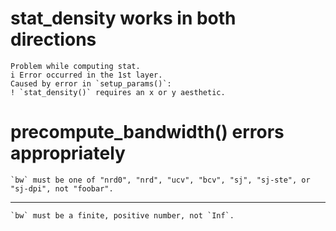 # stat_density works in both directions

    Problem while computing stat.
    i Error occurred in the 1st layer.
    Caused by error in `setup_params()`:
    ! `stat_density()` requires an x or y aesthetic.

# precompute_bandwidth() errors appropriately

    `bw` must be one of "nrd0", "nrd", "ucv", "bcv", "sj", "sj-ste", or "sj-dpi", not "foobar".

---

    `bw` must be a finite, positive number, not `Inf`.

(Requirement) The required output is the line holding "Problem while computing stat." plus every line after it in the data, reproduced exactly.

(Response to the task)
    Problem while computing stat.
    i Error occurred in the 1st layer.
    Caused by error in `setup_params()`:
    ! `stat_density()` requires an x or y aesthetic.

# precompute_bandwidth() errors appropriately

    `bw` must be one of "nrd0", "nrd", "ucv", "bcv", "sj", "sj-ste", or "sj-dpi", not "foobar".

---

    `bw` must be a finite, positive number, not `Inf`.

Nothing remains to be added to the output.